O Ministério Público pediu esta segunda-feira a condenação de um ex-tesoureiro da extinta Junta de Freguesia do Outeiro da Cabeça, em Torres Vedras, e da mulher, acusados de crimes continuados de peculato por desvio de mais de 50 mil euros.

Nas alegações finais, a procuradora do Ministério Público (MP) afirmou que ambos «devem ser condenados, porque ficaram provados todos os factos da acusação, à exceção dos que são relativos a documentos da junta de freguesia imputados à arguida, e houve apropriação do dinheiro para fins pessoais».

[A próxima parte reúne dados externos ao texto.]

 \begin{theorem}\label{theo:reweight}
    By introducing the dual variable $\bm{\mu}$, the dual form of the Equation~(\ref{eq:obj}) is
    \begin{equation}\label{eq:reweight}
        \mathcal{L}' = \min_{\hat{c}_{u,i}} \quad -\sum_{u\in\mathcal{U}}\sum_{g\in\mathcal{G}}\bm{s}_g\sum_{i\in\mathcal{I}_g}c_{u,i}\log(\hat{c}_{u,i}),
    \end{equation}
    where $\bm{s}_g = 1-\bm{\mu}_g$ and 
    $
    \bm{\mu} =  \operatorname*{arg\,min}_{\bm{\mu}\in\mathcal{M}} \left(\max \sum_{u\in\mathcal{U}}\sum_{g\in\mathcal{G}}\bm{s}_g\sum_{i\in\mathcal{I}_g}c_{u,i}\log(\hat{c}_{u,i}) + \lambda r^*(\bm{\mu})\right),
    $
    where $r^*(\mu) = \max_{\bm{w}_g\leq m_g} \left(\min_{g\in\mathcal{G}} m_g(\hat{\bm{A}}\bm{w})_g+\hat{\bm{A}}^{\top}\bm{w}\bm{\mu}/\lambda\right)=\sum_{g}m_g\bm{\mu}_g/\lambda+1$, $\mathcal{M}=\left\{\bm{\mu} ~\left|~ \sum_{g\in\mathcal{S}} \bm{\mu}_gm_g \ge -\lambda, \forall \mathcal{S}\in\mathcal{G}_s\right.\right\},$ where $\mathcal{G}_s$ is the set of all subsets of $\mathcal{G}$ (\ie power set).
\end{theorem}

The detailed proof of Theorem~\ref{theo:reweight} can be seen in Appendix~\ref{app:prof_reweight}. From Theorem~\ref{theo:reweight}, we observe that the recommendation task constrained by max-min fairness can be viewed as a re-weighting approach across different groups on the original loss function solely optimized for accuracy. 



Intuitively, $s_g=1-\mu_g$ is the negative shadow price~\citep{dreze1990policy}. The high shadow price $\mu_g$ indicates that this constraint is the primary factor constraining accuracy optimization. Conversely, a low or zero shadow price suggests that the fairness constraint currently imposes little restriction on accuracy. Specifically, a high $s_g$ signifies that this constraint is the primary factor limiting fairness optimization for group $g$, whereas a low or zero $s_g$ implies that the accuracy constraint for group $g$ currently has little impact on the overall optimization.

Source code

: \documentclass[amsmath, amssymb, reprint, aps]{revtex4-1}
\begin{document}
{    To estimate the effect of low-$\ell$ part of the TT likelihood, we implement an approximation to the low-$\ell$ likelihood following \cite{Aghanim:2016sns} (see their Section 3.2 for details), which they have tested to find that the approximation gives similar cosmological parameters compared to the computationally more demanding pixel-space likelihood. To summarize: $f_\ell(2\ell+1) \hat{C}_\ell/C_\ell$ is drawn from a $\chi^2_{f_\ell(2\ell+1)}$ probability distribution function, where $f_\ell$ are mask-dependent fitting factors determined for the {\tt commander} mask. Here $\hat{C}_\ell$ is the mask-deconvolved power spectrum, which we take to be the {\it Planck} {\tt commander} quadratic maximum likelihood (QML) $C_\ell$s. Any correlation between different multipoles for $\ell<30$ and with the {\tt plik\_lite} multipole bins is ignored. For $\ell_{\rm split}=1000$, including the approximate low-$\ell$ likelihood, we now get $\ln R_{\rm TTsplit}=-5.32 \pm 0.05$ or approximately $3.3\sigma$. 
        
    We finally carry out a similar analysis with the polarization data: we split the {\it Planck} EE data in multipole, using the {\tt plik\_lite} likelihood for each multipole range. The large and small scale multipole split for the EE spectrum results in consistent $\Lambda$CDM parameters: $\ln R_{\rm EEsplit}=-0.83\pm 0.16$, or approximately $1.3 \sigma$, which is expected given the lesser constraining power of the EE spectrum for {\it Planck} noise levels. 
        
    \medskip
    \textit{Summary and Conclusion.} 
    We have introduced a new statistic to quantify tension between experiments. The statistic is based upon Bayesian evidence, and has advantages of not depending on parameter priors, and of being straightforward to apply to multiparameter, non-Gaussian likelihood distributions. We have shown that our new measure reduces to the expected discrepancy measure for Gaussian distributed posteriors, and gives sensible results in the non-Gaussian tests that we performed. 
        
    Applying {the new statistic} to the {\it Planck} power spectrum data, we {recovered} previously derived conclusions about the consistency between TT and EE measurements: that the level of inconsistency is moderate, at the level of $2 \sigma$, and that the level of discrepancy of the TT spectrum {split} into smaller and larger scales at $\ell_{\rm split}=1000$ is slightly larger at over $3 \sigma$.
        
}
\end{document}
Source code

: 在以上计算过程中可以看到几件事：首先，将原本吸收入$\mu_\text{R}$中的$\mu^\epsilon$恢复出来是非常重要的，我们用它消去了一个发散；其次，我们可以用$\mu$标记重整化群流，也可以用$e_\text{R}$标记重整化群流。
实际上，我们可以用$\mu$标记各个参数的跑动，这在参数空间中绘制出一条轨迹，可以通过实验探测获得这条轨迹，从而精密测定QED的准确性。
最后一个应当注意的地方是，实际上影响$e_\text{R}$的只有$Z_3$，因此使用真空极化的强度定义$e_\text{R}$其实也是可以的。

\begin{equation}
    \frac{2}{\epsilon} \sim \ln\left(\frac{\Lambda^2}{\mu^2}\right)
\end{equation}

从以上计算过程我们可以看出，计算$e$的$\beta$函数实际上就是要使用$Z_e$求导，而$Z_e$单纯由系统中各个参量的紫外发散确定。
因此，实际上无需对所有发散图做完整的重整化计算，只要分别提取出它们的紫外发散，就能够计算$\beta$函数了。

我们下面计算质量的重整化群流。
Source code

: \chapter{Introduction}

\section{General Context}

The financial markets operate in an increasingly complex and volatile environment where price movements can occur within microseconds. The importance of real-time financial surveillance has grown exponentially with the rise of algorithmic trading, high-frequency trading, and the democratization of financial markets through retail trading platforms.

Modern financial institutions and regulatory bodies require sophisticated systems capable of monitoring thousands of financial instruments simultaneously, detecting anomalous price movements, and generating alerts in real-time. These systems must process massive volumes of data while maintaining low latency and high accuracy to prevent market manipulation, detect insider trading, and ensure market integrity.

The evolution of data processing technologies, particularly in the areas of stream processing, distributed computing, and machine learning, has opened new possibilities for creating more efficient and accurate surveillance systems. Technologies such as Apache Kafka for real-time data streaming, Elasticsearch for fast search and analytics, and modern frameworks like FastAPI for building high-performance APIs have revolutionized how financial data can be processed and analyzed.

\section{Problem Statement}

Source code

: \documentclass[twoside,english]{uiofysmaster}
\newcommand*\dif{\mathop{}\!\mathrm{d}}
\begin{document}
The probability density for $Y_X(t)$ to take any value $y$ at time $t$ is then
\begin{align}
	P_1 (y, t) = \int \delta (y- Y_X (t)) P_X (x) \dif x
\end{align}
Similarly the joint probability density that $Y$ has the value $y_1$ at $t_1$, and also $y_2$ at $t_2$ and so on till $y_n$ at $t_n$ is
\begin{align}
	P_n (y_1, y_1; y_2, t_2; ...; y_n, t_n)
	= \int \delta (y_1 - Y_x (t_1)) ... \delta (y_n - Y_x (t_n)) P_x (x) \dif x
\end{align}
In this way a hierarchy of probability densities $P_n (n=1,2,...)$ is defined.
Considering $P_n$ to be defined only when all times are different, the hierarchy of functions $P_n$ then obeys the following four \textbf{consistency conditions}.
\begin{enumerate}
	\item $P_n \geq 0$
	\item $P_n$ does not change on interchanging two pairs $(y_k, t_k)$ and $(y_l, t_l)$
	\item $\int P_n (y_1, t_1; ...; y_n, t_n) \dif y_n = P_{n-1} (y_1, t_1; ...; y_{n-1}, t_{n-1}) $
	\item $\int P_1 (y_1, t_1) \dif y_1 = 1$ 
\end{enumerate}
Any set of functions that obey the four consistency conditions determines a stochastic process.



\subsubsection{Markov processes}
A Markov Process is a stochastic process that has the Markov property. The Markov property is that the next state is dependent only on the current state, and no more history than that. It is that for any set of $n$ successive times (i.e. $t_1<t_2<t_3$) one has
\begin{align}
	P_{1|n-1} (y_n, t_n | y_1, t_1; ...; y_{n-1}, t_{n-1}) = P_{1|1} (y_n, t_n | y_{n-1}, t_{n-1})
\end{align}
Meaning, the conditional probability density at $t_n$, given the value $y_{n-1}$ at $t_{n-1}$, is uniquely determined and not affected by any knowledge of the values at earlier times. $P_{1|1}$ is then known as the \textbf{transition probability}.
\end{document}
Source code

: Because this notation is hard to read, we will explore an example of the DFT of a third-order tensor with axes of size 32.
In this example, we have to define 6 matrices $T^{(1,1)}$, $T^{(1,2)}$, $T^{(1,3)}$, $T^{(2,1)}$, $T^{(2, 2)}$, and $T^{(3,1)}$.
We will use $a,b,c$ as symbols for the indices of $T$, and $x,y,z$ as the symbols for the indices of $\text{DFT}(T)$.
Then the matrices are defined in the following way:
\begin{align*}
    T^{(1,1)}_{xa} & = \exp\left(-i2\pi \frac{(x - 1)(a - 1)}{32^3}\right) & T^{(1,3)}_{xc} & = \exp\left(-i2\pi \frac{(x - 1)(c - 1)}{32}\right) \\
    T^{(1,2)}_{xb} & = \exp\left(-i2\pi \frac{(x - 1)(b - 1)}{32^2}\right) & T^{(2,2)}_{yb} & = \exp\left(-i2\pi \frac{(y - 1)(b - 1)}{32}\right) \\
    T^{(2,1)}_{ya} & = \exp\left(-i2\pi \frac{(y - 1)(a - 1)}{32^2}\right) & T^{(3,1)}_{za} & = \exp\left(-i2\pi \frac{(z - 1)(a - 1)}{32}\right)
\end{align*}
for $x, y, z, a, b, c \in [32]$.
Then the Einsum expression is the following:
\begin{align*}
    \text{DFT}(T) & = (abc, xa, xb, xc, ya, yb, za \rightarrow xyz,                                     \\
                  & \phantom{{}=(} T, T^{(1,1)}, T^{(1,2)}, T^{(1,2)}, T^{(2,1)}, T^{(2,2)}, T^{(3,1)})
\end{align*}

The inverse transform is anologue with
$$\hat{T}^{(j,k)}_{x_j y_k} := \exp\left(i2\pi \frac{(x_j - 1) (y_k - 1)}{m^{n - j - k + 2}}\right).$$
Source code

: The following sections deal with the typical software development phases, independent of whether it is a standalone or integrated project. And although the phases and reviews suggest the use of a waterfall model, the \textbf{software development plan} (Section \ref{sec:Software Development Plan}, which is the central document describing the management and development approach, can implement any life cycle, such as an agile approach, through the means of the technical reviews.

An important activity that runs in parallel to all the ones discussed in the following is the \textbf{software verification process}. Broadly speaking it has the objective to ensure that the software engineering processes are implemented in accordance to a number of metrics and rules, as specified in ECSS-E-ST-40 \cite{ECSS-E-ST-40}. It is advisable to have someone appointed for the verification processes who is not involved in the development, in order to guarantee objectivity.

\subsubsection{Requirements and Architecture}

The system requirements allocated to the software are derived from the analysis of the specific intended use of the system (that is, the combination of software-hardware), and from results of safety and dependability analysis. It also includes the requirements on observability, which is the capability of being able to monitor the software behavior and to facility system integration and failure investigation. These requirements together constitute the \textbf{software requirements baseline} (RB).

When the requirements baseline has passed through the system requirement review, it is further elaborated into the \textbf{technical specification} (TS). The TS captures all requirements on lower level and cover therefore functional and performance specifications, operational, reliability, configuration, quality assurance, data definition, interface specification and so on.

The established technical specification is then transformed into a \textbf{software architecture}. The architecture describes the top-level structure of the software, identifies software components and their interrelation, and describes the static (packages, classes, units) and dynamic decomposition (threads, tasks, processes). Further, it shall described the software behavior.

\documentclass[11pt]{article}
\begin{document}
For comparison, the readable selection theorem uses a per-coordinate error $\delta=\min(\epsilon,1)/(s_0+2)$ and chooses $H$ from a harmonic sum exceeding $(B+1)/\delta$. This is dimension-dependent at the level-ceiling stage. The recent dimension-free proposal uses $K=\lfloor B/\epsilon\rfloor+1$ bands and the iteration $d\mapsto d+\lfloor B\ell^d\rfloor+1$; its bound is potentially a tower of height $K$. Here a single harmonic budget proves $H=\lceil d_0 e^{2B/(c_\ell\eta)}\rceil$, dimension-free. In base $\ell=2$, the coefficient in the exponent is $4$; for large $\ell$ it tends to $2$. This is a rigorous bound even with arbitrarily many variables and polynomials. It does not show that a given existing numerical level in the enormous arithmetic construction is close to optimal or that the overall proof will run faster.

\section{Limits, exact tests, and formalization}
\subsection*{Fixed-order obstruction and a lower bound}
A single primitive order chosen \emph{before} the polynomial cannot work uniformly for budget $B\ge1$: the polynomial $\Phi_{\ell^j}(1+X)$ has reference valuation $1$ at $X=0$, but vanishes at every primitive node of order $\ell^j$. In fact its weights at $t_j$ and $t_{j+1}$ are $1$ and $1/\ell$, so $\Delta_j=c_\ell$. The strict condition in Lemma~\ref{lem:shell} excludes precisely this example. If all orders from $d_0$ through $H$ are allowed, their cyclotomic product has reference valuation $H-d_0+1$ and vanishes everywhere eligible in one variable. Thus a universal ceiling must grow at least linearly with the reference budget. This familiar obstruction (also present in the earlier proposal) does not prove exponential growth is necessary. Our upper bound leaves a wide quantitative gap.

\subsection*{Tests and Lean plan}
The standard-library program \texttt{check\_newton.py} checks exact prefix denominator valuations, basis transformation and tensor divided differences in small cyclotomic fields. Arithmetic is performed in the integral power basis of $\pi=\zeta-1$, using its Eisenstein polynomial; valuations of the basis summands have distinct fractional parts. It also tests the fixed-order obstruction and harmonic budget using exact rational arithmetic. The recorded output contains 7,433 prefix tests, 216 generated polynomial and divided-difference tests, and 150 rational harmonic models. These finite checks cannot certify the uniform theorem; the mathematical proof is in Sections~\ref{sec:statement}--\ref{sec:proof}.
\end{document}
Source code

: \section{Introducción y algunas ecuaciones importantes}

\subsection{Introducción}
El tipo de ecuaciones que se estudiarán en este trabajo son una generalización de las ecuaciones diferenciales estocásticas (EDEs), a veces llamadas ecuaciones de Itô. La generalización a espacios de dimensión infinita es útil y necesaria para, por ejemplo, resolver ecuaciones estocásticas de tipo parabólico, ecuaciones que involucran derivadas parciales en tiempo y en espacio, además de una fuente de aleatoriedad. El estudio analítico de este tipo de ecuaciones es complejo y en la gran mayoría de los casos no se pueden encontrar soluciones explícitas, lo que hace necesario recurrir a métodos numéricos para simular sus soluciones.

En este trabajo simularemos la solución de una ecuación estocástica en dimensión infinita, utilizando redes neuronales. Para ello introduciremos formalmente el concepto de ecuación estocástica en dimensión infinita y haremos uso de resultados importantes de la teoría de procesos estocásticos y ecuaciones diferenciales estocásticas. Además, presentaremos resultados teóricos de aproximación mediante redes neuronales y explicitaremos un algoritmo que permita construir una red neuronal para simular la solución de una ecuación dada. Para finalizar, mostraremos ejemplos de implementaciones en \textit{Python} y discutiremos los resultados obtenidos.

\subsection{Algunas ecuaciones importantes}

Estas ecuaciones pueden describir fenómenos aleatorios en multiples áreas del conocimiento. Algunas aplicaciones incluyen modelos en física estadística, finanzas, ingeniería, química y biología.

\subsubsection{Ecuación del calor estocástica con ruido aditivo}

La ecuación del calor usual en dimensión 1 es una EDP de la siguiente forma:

A condenação foi também pedida pelo advogado que representa a autarquia, que desde setembro passou a designar-se União de Freguesias de Campelos e Outeiro da Cabeça, após a fusão de ambas.

A advogada da arguida pediu a sua absolvição por falta de provas dos factos que lhe são imputados.

O defensor do arguido pediu a sua condenação a pena de prisão suspensa na sua execução (abaixo dos cinco anos de prisão), apenas pelos crimes confessados em tribunal e que reduzem para cerca de sete mil euros a quantia apropriada pelo ex-autarca.

Apesar de vários cheques da junta terem sido depositados em contas bancárias dos arguidos ou de pessoas que lhes estava, ligadas, «não foi feita prova de que o dinheiro tenha sido usado em proveito próprio e não da junta», consideraram os advogados de defesa.

Os representantes indicaram que, segundo testemunhas ouvidas, as associações que, de acordo com o MP, eram usadas para ocultar os desvios não reivindicaram qualquer falta de pagamento. Além disso, apontaram, não era prática da autarquia recorrer a serviços pagando-os «por fora», sem receber qualquer recibo de pagamento desse valor.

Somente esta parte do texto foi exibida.